The necessity that exists for the temporary repose of such of the vital forces as are more or less under the control of the will, and liable to be unequally exercised, supplies a sufficient rationale of the uses of sleep. It illustrates the circumstance, that the young, in whom such vital forces are necessarily feeble, and in whom there is, moreover, a constant derivation and expenditure of such forces required for the completion of the growth, and for the development of the tissues, require more sleep than adults. It explains the fact, that, as old age advances,

the expenditure of the vital forces becoming less and less, and the equilibrium of such forces being less disturbed, a smaller and smaller amount of sleep is needful to meet the requirements of the system. It exemplifies, and is in its turn illustrated by, the very different requirements of different individuals, in regard to the length of time needed for sleep; this being dependent on the degree to which the vital forces are made use of during the hours of wakefulness, on the degree to which these forces are made use of unequally, on the original strength and power of the tissues by which these forces are manifested, and on their condition as to power at different times.
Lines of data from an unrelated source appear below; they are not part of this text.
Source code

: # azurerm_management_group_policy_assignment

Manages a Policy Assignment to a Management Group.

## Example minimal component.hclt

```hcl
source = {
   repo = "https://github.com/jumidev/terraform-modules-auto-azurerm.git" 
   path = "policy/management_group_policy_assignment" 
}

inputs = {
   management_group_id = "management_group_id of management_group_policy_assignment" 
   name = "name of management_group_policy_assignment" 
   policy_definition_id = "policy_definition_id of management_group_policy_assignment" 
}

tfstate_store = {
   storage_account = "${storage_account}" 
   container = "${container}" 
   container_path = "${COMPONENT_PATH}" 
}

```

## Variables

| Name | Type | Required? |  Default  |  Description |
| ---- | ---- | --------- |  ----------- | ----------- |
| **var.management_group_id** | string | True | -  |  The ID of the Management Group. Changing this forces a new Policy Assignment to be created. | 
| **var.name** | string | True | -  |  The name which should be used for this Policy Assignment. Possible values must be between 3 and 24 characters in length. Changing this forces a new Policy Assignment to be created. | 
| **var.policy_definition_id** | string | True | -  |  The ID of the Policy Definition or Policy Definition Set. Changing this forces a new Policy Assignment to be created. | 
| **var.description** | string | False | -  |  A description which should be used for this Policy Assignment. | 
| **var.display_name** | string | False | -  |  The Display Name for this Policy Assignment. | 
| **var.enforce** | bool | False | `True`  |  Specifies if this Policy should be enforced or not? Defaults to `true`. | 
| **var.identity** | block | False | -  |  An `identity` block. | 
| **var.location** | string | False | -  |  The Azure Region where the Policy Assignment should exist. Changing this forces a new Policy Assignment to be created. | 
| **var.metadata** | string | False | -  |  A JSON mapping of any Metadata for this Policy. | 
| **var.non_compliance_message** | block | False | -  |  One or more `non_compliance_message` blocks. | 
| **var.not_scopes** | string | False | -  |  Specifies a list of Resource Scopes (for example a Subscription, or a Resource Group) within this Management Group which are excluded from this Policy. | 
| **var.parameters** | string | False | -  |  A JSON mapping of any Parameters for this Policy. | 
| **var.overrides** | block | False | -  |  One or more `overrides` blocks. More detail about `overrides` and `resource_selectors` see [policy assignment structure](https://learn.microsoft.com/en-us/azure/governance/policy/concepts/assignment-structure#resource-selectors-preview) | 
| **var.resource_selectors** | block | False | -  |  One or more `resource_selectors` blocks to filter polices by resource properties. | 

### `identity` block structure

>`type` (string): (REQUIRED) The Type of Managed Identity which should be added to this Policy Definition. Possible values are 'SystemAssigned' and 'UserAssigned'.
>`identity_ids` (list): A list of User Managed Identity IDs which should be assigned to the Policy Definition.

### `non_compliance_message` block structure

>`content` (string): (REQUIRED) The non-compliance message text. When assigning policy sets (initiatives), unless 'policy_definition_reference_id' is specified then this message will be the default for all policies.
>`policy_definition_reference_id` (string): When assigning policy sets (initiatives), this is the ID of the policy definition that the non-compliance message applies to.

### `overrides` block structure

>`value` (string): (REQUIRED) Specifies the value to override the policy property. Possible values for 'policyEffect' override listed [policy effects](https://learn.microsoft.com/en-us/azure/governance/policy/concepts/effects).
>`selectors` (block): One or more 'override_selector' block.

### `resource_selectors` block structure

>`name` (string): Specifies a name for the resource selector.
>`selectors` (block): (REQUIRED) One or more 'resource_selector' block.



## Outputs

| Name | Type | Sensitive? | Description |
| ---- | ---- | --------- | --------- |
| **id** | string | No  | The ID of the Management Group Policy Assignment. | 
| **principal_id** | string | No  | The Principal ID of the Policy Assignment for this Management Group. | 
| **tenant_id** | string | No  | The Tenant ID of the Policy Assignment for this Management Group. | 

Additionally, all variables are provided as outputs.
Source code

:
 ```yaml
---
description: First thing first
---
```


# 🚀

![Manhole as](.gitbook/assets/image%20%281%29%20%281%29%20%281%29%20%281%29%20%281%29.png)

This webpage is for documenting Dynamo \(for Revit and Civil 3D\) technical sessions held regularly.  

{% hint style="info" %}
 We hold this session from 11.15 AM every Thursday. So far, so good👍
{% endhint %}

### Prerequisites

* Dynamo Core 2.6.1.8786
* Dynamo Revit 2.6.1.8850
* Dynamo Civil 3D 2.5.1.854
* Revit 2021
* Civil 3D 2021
Thus, the man whose mind is occupied exhaustingly in the duties of his profession, will require more sleep in proportion to the amount of such expenditure; and the labourer, after his day of toil, will require more sleep in proportion to the severity of his exertions. Thus, the man who uses equally both the vital forces connected with his intellectual manifestations, and those concerned in the movements of his limbs, will require less sleep, than the man who exercises either of these varieties of vital force duly or unduly, while the equable expenditure of the vital forces in other ways is not secured. Again, those individuals in whom the vital tissues have been originally strong, can support a larger expenditure of vital forces without the need of sleep, than those whose tissues are of feebler organisation; and in such persons, the equilibrium and waste of the vital forces are more quickly restored; and the sleep may be

VARYING NEED OF SLEEP.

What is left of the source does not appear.